● Task directions
The answer must consist solely of the lines from the start of the records through the line containing "HTML使用标签 <a>来设置超文本链接。", restated word for word, with no pictures.

● Source material
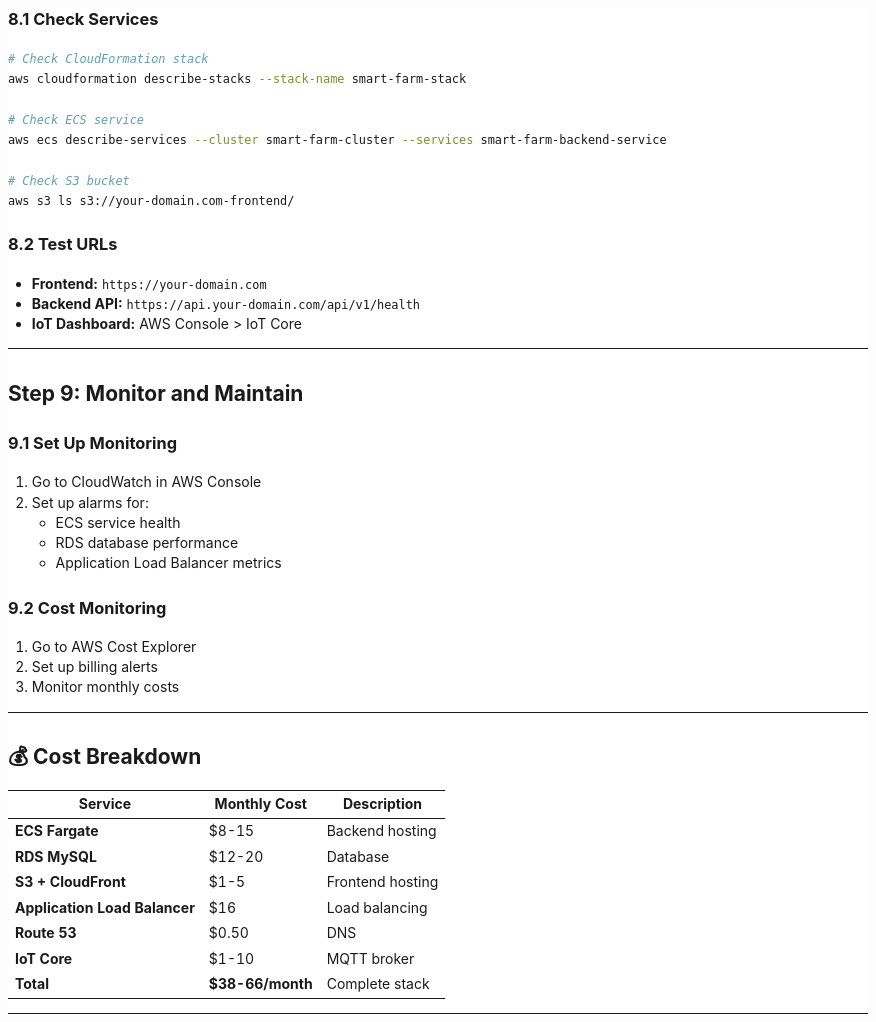 ### **8.1 Check Services**
```bash
# Check CloudFormation stack
aws cloudformation describe-stacks --stack-name smart-farm-stack

# Check ECS service
aws ecs describe-services --cluster smart-farm-cluster --services smart-farm-backend-service

# Check S3 bucket
aws s3 ls s3://your-domain.com-frontend/
```

### **8.2 Test URLs**
- **Frontend:** `https://your-domain.com`
- **Backend API:** `https://api.your-domain.com/api/v1/health`
- **IoT Dashboard:** AWS Console > IoT Core

---

## **Step 9: Monitor and Maintain**

### **9.1 Set Up Monitoring**
1. Go to CloudWatch in AWS Console
2. Set up alarms for:
   - ECS service health
   - RDS database performance
   - Application Load Balancer metrics

### **9.2 Cost Monitoring**
1. Go to AWS Cost Explorer
2. Set up billing alerts
3. Monitor monthly costs

---

## **💰 Cost Breakdown**

| Service | Monthly Cost | Description |
|---------|-------------|-------------|
| **ECS Fargate** | $8-15 | Backend hosting |
| **RDS MySQL** | $12-20 | Database |
| **S3 + CloudFront** | $1-5 | Frontend hosting |
| **Application Load Balancer** | $16 | Load balancing |
| **Route 53** | $0.50 | DNS |
| **IoT Core** | $1-10 | MQTT broker |
| **Total** | **$38-66/month** | Complete stack |

---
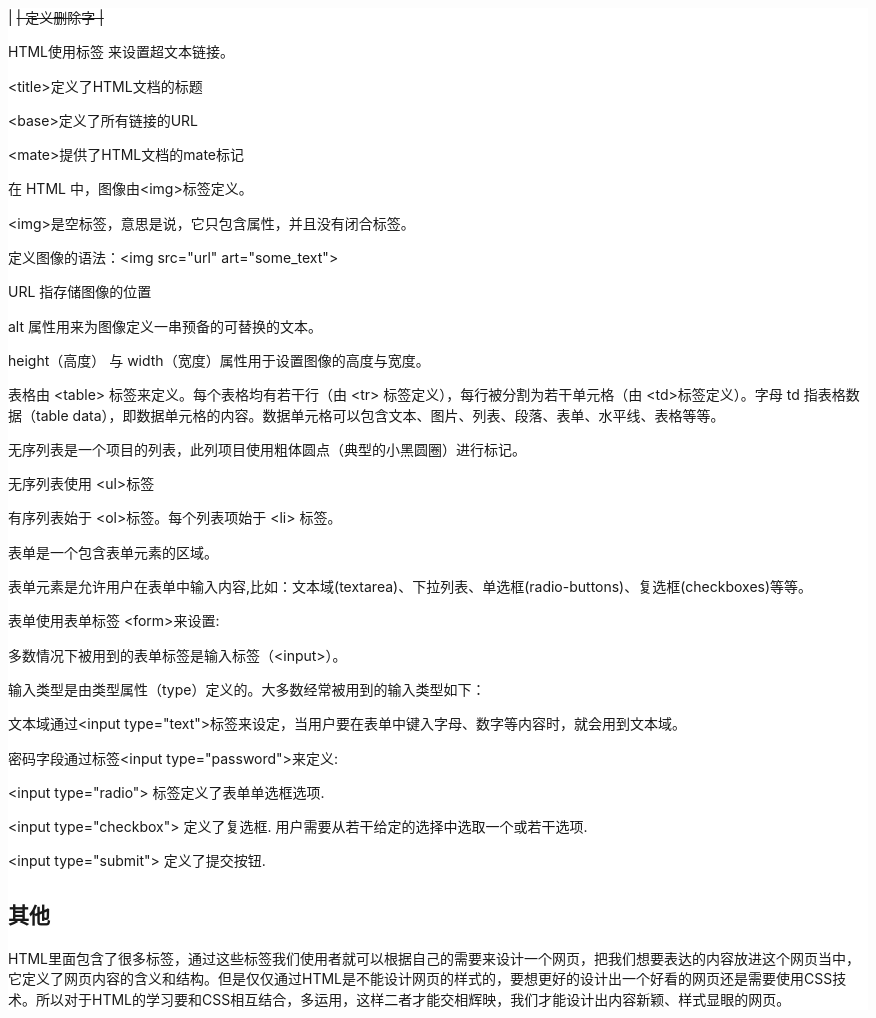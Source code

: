 | <del>    | 定义删除字   |

HTML使用标签 <a>来设置超文本链接。

&lt;title&gt;定义了HTML文档的标题

&lt;base&gt;定义了所有链接的URL

&lt;mate&gt;提供了HTML文档的mate标记

在 HTML 中，图像由&lt;img&gt;标签定义。

&lt;img&gt;是空标签，意思是说，它只包含属性，并且没有闭合标签。

定义图像的语法：&lt;img src="url" art="some_text"&gt;

URL 指存储图像的位置

alt 属性用来为图像定义一串预备的可替换的文本。

height（高度） 与 width（宽度）属性用于设置图像的高度与宽度。

表格由 &lt;table&gt; 标签来定义。每个表格均有若干行（由 &lt;tr&gt; 标签定义），每行被分割为若干单元格（由 &lt;td&gt;标签定义）。字母 td 指表格数据（table data），即数据单元格的内容。数据单元格可以包含文本、图片、列表、段落、表单、水平线、表格等等。

无序列表是一个项目的列表，此列项目使用粗体圆点（典型的小黑圆圈）进行标记。

无序列表使用 &lt;ul&gt;标签

有序列表始于 &lt;ol&gt;标签。每个列表项始于 &lt;li&gt; 标签。

表单是一个包含表单元素的区域。

表单元素是允许用户在表单中输入内容,比如：文本域(textarea)、下拉列表、单选框(radio-buttons)、复选框(checkboxes)等等。

表单使用表单标签 &lt;form&gt;来设置:

多数情况下被用到的表单标签是输入标签（&lt;input&gt;）。

输入类型是由类型属性（type）定义的。大多数经常被用到的输入类型如下：

文本域通过&lt;input type="text"&gt;标签来设定，当用户要在表单中键入字母、数字等内容时，就会用到文本域。

密码字段通过标签&lt;input type="password"&gt;来定义:

&lt;input type="radio"&gt; 标签定义了表单单选框选项.

&lt;input type="checkbox"&gt; 定义了复选框. 用户需要从若干给定的选择中选取一个或若干选项.

&lt;input type="submit"&gt; 定义了提交按钮.

## 其他

HTML里面包含了很多标签，通过这些标签我们使用者就可以根据自己的需要来设计一个网页，把我们想要表达的内容放进这个网页当中，它定义了网页内容的含义和结构。但是仅仅通过HTML是不能设计网页的样式的，要想更好的设计出一个好看的网页还是需要使用CSS技术。所以对于HTML的学习要和CSS相互结合，多运用，这样二者才能交相辉映，我们才能设计出内容新颖、样式显眼的网页。
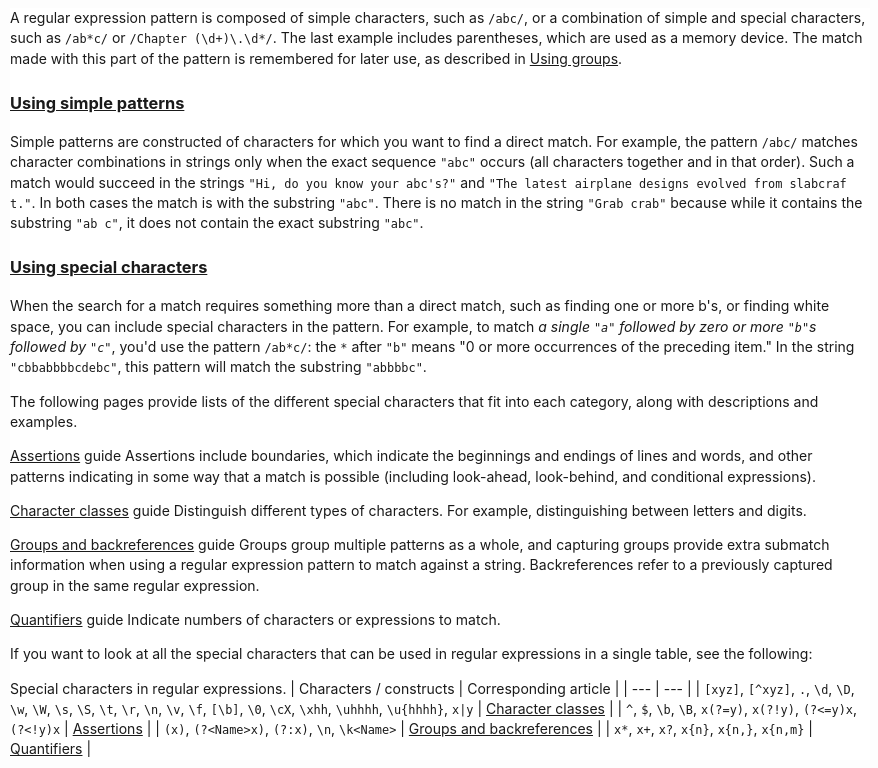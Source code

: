 A regular expression pattern is composed of simple characters, such as `/abc/`, or a combination of simple and special characters, such as `/ab*c/` or `/Chapter (\d+)\.\d*/`. The last example includes parentheses, which are used as a memory device. The match made with this part of the pattern is remembered for later use, as described in [Using groups](https://developer.mozilla.org/en-US/docs/Web/JavaScript/Guide/Regular_expressions/Groups_and_backreferences#using_groups).

### [Using simple patterns](https://developer.mozilla.org/en-US/docs/Web/JavaScript/Guide/Regular_expressions#using_simple_patterns)

Simple patterns are constructed of characters for which you want to find a direct match. For example, the pattern `/abc/` matches character combinations in strings only when the exact sequence `"abc"` occurs (all characters together and in that order). Such a match would succeed in the strings `"Hi, do you know your abc's?"` and `"The latest airplane designs evolved from slabcraft."`. In both cases the match is with the substring `"abc"`. There is no match in the string `"Grab crab"` because while it contains the substring `"ab c"`, it does not contain the exact substring `"abc"`.

### [Using special characters](https://developer.mozilla.org/en-US/docs/Web/JavaScript/Guide/Regular_expressions#using_special_characters)

When the search for a match requires something more than a direct match, such as finding one or more b's, or finding white space, you can include special characters in the pattern. For example, to match _a single `"a"` followed by zero or more `"b"`s followed by `"c"`_, you'd use the pattern `/ab*c/`: the `*` after `"b"` means "0 or more occurrences of the preceding item." In the string `"cbbabbbbcdebc"`, this pattern will match the substring `"abbbbc"`.

The following pages provide lists of the different special characters that fit into each category, along with descriptions and examples.

[Assertions](https://developer.mozilla.org/en-US/docs/Web/JavaScript/Guide/Regular_expressions/Assertions) guide Assertions include boundaries, which indicate the beginnings and endings of lines and words, and other patterns indicating in some way that a match is possible (including look-ahead, look-behind, and conditional expressions).

[Character classes](https://developer.mozilla.org/en-US/docs/Web/JavaScript/Guide/Regular_expressions/Character_classes) guide Distinguish different types of characters. For example, distinguishing between letters and digits.

[Groups and backreferences](https://developer.mozilla.org/en-US/docs/Web/JavaScript/Guide/Regular_expressions/Groups_and_backreferences) guide Groups group multiple patterns as a whole, and capturing groups provide extra submatch information when using a regular expression pattern to match against a string. Backreferences refer to a previously captured group in the same regular expression.

[Quantifiers](https://developer.mozilla.org/en-US/docs/Web/JavaScript/Guide/Regular_expressions/Quantifiers) guide Indicate numbers of characters or expressions to match.

If you want to look at all the special characters that can be used in regular expressions in a single table, see the following:

Special characters in regular expressions. | Characters / constructs | Corresponding article | | --- | --- | | `[xyz]`, `[^xyz]`, `.`, `\d`, `\D`, `\w`, `\W`, `\s`, `\S`, `\t`, `\r`, `\n`, `\v`, `\f`, `[\b]`, `\0`, `\cX`, `\xhh`, `\uhhhh`, `\u{hhhh}`, `x|y` | [Character classes](https://developer.mozilla.org/en-US/docs/Web/JavaScript/Guide/Regular_expressions/Character_classes) | | `^`, `$`, `\b`, `\B`, `x(?=y)`, `x(?!y)`, `(?<=y)x`, `(?<!y)x` | [Assertions](https://developer.mozilla.org/en-US/docs/Web/JavaScript/Guide/Regular_expressions/Assertions) | | `(x)`, `(?<Name>x)`, `(?:x)`, `\n`, `\k<Name>` | [Groups and backreferences](https://developer.mozilla.org/en-US/docs/Web/JavaScript/Guide/Regular_expressions/Groups_and_backreferences) | | `x*`, `x+`, `x?`, `x{n}`, `x{n,}`, `x{n,m}` | [Quantifiers](https://developer.mozilla.org/en-US/docs/Web/JavaScript/Guide/Regular_expressions/Quantifiers) |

● Final answer
 ### **8.1 Check Services**
```bash
# Check CloudFormation stack
aws cloudformation describe-stacks --stack-name smart-farm-stack

# Check ECS service
aws ecs describe-services --cluster smart-farm-cluster --services smart-farm-backend-service

# Check S3 bucket
aws s3 ls s3://your-domain.com-frontend/
```

### **8.2 Test URLs**
- **Frontend:** `https://your-domain.com`
- **Backend API:** `https://api.your-domain.com/api/v1/health`
- **IoT Dashboard:** AWS Console > IoT Core

---

## **Step 9: Monitor and Maintain**

### **9.1 Set Up Monitoring**
1. Go to CloudWatch in AWS Console
2. Set up alarms for:
   - ECS service health
   - RDS database performance
   - Application Load Balancer metrics

### **9.2 Cost Monitoring**
1. Go to AWS Cost Explorer
2. Set up billing alerts
3. Monitor monthly costs

---

## **💰 Cost Breakdown**

| Service | Monthly Cost | Description |
|---------|-------------|-------------|
| **ECS Fargate** | $8-15 | Backend hosting |
| **RDS MySQL** | $12-20 | Database |
| **S3 + CloudFront** | $1-5 | Frontend hosting |
| **Application Load Balancer** | $16 | Load balancing |
| **Route 53** | $0.50 | DNS |
| **IoT Core** | $1-10 | MQTT broker |
| **Total** | **$38-66/month** | Complete stack |

---
Source code

: | <del>    | 定义删除字   |

HTML使用标签 <a>来设置超文本链接。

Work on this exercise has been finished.